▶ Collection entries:
▽

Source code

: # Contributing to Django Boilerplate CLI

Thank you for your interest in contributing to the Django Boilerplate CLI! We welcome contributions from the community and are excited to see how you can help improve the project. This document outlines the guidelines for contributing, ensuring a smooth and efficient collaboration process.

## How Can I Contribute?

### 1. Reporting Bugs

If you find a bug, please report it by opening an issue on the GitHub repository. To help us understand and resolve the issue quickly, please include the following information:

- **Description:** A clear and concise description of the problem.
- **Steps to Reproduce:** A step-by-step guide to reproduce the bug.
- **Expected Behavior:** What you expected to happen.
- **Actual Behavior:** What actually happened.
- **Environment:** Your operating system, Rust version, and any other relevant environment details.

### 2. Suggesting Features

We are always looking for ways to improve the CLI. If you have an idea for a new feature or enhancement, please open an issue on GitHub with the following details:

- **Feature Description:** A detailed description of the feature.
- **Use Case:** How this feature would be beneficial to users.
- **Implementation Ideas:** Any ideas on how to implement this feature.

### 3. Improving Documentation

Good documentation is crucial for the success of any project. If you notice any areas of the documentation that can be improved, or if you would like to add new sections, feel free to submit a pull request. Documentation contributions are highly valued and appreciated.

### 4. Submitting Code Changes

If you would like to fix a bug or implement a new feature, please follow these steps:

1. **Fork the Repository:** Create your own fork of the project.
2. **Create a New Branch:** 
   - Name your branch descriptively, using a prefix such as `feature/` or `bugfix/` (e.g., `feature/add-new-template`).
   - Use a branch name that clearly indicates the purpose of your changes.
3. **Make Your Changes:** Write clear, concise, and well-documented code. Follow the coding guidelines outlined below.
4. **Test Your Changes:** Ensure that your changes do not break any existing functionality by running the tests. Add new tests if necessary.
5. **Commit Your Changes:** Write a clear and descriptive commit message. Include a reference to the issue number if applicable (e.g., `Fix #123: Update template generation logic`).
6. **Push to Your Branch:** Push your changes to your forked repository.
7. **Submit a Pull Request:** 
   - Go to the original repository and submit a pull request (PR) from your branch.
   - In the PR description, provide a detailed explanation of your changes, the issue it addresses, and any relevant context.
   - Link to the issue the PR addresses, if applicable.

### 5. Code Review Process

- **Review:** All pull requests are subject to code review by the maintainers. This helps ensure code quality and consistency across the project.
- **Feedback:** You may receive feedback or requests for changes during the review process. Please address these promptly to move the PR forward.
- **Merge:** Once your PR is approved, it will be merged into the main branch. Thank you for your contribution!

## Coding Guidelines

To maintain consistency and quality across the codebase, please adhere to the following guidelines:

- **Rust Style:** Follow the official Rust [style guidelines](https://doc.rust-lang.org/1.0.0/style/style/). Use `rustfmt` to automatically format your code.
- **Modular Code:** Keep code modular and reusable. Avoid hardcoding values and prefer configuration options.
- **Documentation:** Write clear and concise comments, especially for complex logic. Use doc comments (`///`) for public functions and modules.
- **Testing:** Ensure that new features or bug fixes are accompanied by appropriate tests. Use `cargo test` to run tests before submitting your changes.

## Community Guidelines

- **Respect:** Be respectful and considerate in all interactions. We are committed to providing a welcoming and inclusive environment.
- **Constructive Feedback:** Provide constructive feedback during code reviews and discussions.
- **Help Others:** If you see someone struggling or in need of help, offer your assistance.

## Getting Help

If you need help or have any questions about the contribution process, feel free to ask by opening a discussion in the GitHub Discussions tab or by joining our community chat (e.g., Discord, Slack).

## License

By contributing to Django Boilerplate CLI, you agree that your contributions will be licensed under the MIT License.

△

▶ TASK DIRECTIONS: Among the entries above, find the line with "1. **Fork the" and the line with "3. **Make Your"; give again exactly these two lines and all lines between them.

▶ RESPONSE TO THE TASK:
1. **Fork the Repository:** Create your own fork of the project.
2. **Create a New Branch:** 
   - Name your branch descriptively, using a prefix such as `feature/` or `bugfix/` (e.g., `feature/add-new-template`).
   - Use a branch name that clearly indicates the purpose of your changes.
3. **Make Your Changes:** Write clear, concise, and well-documented code. Follow the coding guidelines outlined below.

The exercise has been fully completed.